If we put aside employing SIMD extensions (SSE, MMX, etc.) and locking into a specific CPU architecture/making changes to existing code; don't test perfectly parallelizable tasks on a high-end server with 88 cores and hyper-threading... Will Mojo be 68,000 times faster?
My first takeaway - Mojo is a completely different language. You can't start typing standard Python in a
.mojo file and expect it to be compilable by Mojo right away.
Second takeaway - there are no arrays/lists :) I had to create my own implementation:
struct Array[T: AnyType]: var data: Pointer[T] var size: Int fn __init__(inout self, size: Int): self.size = size self.data = Pointer[T].alloc(self.size) fn __getitem__(self, i: Int) -> T: return self.data.load(i) fn __setitem__(self, i: Int, value: T): self.data.store(i, value) fn __moveinit__(inout self, owned existing: Self): self.data = existing.data self.size = existing.size fn __del__(owned self): self.data.free()
3rd takeaway - there's a Rust-like ownership memory management model (no Garbage Collector). I had to use the
^ operator and implement
Array.__moveinit__() to allow the array created in a function to be returned:
fn mandelbrot() -> Array[Int]: let output = Array[Int](width*height) for h in range(height): let cy = min_y + h * scaley for w in range(width): let cx = min_x + w * scalex let i = mandelbrot_0(ComplexFloat64(cx, cy)) output[width*h+w] = i return output^ # transfer ownership
4th - there's an out-of-the-box interop with Python, though you need some manual imports before you can touch .py files or use PiPy modules.
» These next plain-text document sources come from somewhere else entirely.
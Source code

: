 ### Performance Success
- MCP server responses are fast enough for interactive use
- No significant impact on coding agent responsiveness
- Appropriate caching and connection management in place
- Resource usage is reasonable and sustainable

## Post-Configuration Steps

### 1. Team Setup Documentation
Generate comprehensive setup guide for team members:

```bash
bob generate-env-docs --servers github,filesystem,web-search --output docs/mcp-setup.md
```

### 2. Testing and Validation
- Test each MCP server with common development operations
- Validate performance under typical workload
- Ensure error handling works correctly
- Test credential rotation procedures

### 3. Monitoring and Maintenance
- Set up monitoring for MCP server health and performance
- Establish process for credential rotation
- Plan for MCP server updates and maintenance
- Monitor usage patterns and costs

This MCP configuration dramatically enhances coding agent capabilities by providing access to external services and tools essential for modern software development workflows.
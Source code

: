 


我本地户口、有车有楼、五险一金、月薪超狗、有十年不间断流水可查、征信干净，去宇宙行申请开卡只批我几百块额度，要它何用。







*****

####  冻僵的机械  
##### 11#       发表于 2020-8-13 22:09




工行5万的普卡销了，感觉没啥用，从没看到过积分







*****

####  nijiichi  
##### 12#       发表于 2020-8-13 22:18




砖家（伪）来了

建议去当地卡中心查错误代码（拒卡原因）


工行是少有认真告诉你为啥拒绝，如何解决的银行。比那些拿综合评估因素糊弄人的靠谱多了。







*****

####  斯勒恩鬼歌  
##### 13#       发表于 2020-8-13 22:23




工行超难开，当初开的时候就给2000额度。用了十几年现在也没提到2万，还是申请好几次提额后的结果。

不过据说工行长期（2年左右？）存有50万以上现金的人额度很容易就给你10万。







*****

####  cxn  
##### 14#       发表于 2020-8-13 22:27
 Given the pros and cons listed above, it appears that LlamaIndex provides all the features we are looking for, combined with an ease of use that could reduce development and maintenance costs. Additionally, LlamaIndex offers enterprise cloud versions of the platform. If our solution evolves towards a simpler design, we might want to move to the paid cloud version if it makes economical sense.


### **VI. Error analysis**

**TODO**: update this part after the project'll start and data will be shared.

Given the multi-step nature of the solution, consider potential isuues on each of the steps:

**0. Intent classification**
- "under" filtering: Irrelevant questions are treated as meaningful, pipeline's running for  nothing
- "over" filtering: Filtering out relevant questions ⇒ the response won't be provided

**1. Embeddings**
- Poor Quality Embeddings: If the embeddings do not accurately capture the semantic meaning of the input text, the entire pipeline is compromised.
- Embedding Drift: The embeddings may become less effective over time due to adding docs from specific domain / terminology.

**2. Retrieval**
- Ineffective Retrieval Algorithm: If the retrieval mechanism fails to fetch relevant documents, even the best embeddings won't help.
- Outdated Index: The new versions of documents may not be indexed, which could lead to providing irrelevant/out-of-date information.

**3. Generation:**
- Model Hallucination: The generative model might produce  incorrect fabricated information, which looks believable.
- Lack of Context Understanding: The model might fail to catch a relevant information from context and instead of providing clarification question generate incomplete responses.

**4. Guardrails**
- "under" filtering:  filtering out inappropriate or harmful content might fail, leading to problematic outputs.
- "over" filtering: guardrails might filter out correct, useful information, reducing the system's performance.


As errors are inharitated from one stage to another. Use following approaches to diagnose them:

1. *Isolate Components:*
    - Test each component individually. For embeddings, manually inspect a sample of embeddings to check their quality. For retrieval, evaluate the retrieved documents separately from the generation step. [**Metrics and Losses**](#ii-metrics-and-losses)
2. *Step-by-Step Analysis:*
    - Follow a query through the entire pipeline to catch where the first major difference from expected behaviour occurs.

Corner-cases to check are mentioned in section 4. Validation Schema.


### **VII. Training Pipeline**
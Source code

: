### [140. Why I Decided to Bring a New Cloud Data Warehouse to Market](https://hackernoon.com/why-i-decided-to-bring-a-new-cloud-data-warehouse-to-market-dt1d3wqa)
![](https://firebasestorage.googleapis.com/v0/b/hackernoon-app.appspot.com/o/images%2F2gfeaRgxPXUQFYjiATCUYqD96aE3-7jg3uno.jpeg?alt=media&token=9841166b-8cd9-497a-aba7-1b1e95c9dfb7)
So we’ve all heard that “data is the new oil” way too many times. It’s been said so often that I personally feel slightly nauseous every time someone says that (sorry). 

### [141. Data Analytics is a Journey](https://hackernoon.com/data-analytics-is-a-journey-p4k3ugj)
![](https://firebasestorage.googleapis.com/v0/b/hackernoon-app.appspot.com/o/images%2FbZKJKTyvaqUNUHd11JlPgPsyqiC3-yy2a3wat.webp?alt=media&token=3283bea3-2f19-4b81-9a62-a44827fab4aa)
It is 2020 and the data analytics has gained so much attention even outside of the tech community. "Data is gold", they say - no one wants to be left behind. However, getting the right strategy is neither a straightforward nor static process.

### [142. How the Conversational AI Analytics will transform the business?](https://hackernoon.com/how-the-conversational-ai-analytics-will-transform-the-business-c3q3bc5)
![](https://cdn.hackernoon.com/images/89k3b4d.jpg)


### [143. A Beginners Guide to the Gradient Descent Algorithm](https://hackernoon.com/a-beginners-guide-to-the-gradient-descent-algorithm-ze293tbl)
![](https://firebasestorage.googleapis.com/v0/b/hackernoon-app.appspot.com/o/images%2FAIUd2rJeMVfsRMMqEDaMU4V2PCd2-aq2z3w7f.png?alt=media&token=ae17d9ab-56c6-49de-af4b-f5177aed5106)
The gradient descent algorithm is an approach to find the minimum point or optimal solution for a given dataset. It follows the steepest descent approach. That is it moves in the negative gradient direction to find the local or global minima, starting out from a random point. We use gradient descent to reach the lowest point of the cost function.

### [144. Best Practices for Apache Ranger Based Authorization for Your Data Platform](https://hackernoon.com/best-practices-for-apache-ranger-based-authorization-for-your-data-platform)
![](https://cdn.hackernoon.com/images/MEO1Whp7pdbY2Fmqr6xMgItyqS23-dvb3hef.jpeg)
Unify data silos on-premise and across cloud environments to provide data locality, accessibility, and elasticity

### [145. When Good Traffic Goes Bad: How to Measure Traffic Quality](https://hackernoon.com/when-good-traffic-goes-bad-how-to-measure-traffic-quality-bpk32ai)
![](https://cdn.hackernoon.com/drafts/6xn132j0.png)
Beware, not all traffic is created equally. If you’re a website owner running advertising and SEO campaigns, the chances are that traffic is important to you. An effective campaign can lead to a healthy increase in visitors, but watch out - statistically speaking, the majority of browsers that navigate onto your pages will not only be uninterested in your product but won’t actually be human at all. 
5th - it's still in early development and many things are still missing (docs, types, community), and it works only on Intel CPUs with Linux. Yet it is very fast :)
I took the Mandelbrot example from the Mojo blog and reimplemented it in 4 flavors:
- mandelbrot.py - baseline implementation
mandelbrot.🔥 - Python translation into Mojo. It was not as straightforward as expected.
- No arrays,
Tensorstructure can't be used as an alternative as long as you don't want to use SIMD
- Different type names, i.e.,
Intis written with an uppercase
- Had issues interoperating with Python's
time, used Mojo's alternative
letkeyword creates immutable variables
- Ownership/transferring return value via
- No arrays,
mandelbrot_numba.py - all I did was cloning the Python file, importing Numba and putting 2
@njitdecorators on functions
mandelbrot_numba_prange.py - although I didn't intend to add parallelization to this mixture, it was so easy with Numba (way fewer steps than with Mojo), I couldn't resist. I simply changed decorators (
parallel=True) and replaced 2
I tested these files (
python3 'file name' and
mojo 'file name') on the same Linux VM:
- Ubuntu 20.04.3 LTS, 64-bit, Intel Core i5-8257U @ 1.4GHz x 2, VMWare Workstation Player 17.0.1
|Language/variant||Time (seconds)||x Baseline|
|Python + Numba||0,68||x 15.9|
|Python + Numba (fastmath)*||0,64||x 16.9|
|Python + Numba (prange)||0,38||x 28,4|
|Mojo *||0,32||x 33,8|
(*) When checking the produced results, I noticed minor discrepancies in the produced set. Apparently, different float capabilities are used by Mojo and Numba with the
fastmath flag. For some corner cases, roundings/comparisons were different for the same set of input params.
I had this misconception about Mojo that it can be an in-place substitute for Python, i.e., if you had some Python code that you wanted to accelerate, copy and paste it to a Mojo project, and you are covered. That turned out not to be the case.
At the same time, Numba is the right tool for quick wins in performance with an existing Python code base.
As pointed out by my colleague, Python implementation used NumPy which is a bit of cheating. And he suggested to use Python without 3rd parties...
This pure version gave 0,29 seconds without utilising Numba's parallelisation and 0,19 seconds with
prange(). This is the best result!
As pointed by a different person, while NumPy and Mojo used a separate class/struct for handling complex numbers, the variant without NumPy operated on two numbers (real and imaginary parts) directly. That is clearly an optimisation trick and doesn't add up to code readability.
Hence the 3rd version of Python implementation. This time it defines a
Complex class with 3 operations and uses it's instances to handle complex numbers' math.
And here're the numbers:
- Pure Python ~27 minutes (1672 second)
- Numba, @njit() - 8,3 seconds (200x boost)
- Numba, @njit() and prange() - 4,3 seconds